Bug 1763295

Summary:	SyncingFailed and other waitForDeploymentRollout consumers often show only 'timed out waiting for the condition'
Product:	OpenShift Container Platform	Reporter:	W. Trevor King <wking>
Component:	Cloud Compute	Assignee:	Alberto <agarcial>
Cloud Compute sub component:	Other Providers	QA Contact:	Jianwei Hou <jhou>
Status:	CLOSED WONTFIX	Docs Contact:
Severity:	unspecified
Priority:	unspecified	CC:	agarcial, jhou, lmohanty, mgugino, wking
Version:	4.2.z	Keywords:	Reopened
Target Milestone:	---
Target Release:	4.2.z
Hardware:	Unspecified
OS:	Unspecified
Whiteboard:
Fixed In Version:		Doc Type:	If docs needed, set a value
Doc Text:		Story Points:	---
Clone Of:	1763293	Environment:
Last Closed:	2020-05-19 13:01:28 UTC	Type:	---
Regression:	---	Mount Type:	---
Documentation:	---	CRM:
Verified Versions:		Category:	---
oVirt Team:	---	RHEL 7.3 requirements from Atomic Host:
Cloudforms Team:	---	Target Upstream Version:
Embargoed:
Bug Depends On:	1763293, 1763772
Bug Blocks:

Description W. Trevor King 2019-10-18 17:15:15 UTC

+++ This bug was initially created as a clone of Bug #1763293 +++

We currently get errors like [1]:

  Oct 17 18:41:52.205 E clusteroperator/machine-api changed Degraded to True: SyncingFailed: Failed when progressing towards operator: 4.3.0-0.ci-2019-10-17-173803 because timed out waiting for the condition

But "timed out waiting for the condition" is not as useful as whatever it was that made us decide the last poll wasn't good enough.  We should put that reason in the message instead.
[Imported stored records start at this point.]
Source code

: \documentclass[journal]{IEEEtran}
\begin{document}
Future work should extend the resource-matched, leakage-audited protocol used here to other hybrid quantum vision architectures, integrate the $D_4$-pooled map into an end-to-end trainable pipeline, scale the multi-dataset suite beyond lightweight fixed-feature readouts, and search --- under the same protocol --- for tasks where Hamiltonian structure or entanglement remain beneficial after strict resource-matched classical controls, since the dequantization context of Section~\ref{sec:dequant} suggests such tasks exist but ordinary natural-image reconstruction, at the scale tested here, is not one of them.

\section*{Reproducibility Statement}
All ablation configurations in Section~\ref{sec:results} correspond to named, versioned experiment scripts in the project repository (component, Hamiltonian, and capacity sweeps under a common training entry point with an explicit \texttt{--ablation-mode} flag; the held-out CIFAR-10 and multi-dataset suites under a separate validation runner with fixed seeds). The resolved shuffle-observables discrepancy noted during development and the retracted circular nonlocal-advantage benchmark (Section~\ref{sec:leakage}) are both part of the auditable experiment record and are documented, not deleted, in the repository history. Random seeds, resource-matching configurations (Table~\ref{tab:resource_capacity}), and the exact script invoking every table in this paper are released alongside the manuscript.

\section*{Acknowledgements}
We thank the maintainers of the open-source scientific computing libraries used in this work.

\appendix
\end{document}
[1]: https://prow.svc.ci.openshift.org/view/gcs/origin-ci-test/logs/release-openshift-origin-installer-e2e-aws-upgrade/8809

Comment 1 W. Trevor King 2020-04-23 02:04:42 UTC

Not sure why I was the assignee here.

Comment 2 Lalatendu Mohanty 2020-04-23 12:34:42 UTC

Saw this in below upgrade tests for testing upgrade to 4.2.30

[1] https://prow.svc.ci.openshift.org/view/gcs/origin-ci-test/logs/release-openshift-origin-installer-e2e-gcp-upgrade/669
[2] https://prow.svc.ci.openshift.org/view/gcs/origin-ci-test/logs/release-openshift-origin-installer-e2e-gcp-upgrade/668
[3] https://prow.svc.ci.openshift.org/view/gcs/origin-ci-test/logs/release-openshift-origin-installer-e2e-gcp-upgrade/667

Comment 3 Michael Gugino 2020-05-18 22:26:23 UTC

The operator appeared to be working fine.  machine-controller (container) was in crashloop backoff in the replacement deployment.  This is likely due to some misconfiguration in a build that got promoted at some point.

Unfortunately, the must-gather does not include any logs in any of the linked cases for the pods in crash loop backoff.  This is a bug in must-gather functionality, I think.  I have seen this before with another failed build (semver was not parsible and causing the controller to fail immediately upon startup).

I will get another bug open for gathering the failed container logs in the must-gather logs.

Comment 4 W. Trevor King 2020-05-18 23:10:59 UTC

> The operator appeared to be working fine.

It may be.  The point of this bug is that "timed out waiting for the condition" is a garbage message.  The operator should at least tell us what it was waiting for that timed out.  And ideally, give some hints about the impact of the degraded condition and suggest some mitigation steps, although I don't think we need to be that good before we can close this bug.

Comment 5 Michael Gugino 2020-05-18 23:14:40 UTC

(In reply to W. Trevor King from comment #4)
> > The operator appeared to be working fine.
> 
> It may be.  The point of this bug is that "timed out waiting for the
> condition" is a garbage message.  The operator should at least tell us what
> it was waiting for that timed out.  And ideally, give some hints about the
> impact of the degraded condition and suggest some mitigation steps, although
> I don't think we need to be that good before we can close this bug.

Okay, I think that is a good assessment.  I changed the target release to 4.6, I think we should have a clearer message here as well.

Comment 6 Alberto 2020-05-19 07:16:03 UTC

This bug is a clone of https://bugzilla.redhat.com/show_bug.cgi?id=1763293 which was addressed by https://github.com/openshift/machine-api-operator/pull/417 which is included in >=4.3.
Moving to 4.2 to backport.

Comment 7 Michael Gugino 2020-05-19 13:01:28 UTC

Ok, if this is just the clone of something already fix, we don't need to backport to 4.2 at this point.  This is just cleaning up an error message for something that otherwise works.